There have been other editions of the book, they have never been satisfactory, and some were even misleading. In preparing for this project, we compared the translations of other versions, all of which were inadequate in different ways. We have brought together all the material that was available from the Trotsky archives in English and supplemented it with additional material in Russian.
The new edition contains an additional 86,000 words. That is an increase of approximately thirty percent over the book as a whole. But in the second part, where almost all of the new material is to be found, the text has been augmented by approximately ninety percent.
If Trotsky had lived, it is very clear that he would have produced an infinitely better work. He would have made a rigorous selection of the raw material. Like an accomplished sculptor he would have polished it and then polished it again, until it reached the dazzling heights of a work of art. We cannot hope to attain such heights. We do not know what material the great man would have selected or rejected. But we feel we are under a historic obligation at least to make available to the world all the material that is available to us.
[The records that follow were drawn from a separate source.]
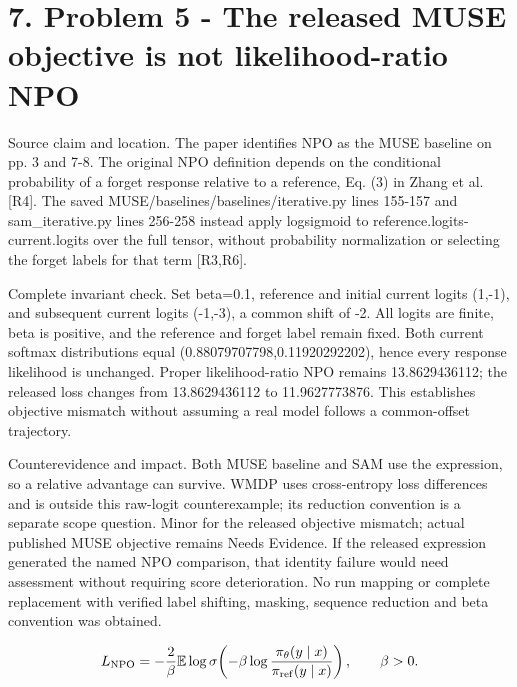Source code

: \documentclass[10pt]{article}
\begin{document}
\section*{7. Problem 5 - The released MUSE objective is not likelihood-ratio NPO}
Source claim and location. The paper identifies NPO as the MUSE baseline on pp. 3 and 7-8. The original NPO definition depends on the conditional probability of a forget response relative to a reference, Eq. (3) in Zhang et al. [R4]. The saved MUSE/baselines/baselines/iterative.py lines 155-157 and sam\_iterative.py lines 256-258 instead apply logsigmoid to reference.logits-current.logits over the full tensor, without probability normalization or selecting the forget labels for that term [R3,R6].\par
Complete invariant check. Set beta=0.1, reference and initial current logits (1,-1), and subsequent current logits (-1,-3), a common shift of -2. All logits are finite, beta is positive, and the reference and forget label remain fixed. Both current softmax distributions equal (0.88079707798,0.11920292202), hence every response likelihood is unchanged. Proper likelihood-ratio NPO remains 13.8629436112; the released loss changes from 13.8629436112 to 11.9627773876. This establishes objective mismatch without assuming a real model follows a common-offset trajectory.\par
Counterevidence and impact. Both MUSE baseline and SAM use the expression, so a relative advantage can survive. WMDP uses cross-entropy loss differences and is outside this raw-logit counterexample; its reduction convention is a separate scope question. Minor for the released objective mismatch; actual published MUSE objective remains Needs Evidence. If the released expression generated the named NPO comparison, that identity failure would need assessment without requiring score deterioration. No run mapping or complete replacement with verified label shifting, masking, sequence reduction and beta convention was obtained.\par
\[L_{\rm NPO}=-\frac{2}{\beta}\mathbb E\log\sigma\!\left(-\beta\log\frac{\pi_\theta(y\mid x)}{\pi_{\rm ref}(y\mid x)}\right),\qquad \beta>0.\]\par
\end{document}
Despite all the difficulties, this work has been of great educational value. We have found in many pieces that were discarded as things of no interest fascinating insights into Trotsky’s thought. Like the last works of Marx, Engels and Lenin, the writings of Trotsky’s last few years are the products of a mature mind that was able to draw on a whole lifetime of rich experience. Of particular interest are his observations about dialectics and Marxist theory in the Appendix ‘Stalin as a Theoretician’, which, as far as I know, have never been published before.
In making available for the first time a great deal of material that was arbitrarily excluded from Stalin and hidden in dusty boxes for three quarter of a century, we are discharging a debt to a great revolutionary and simultaneously providing a wealth of new and valuable material to the new generation that is striving to find the ideas and programme to change the world. This is the only monument he would have ever wanted.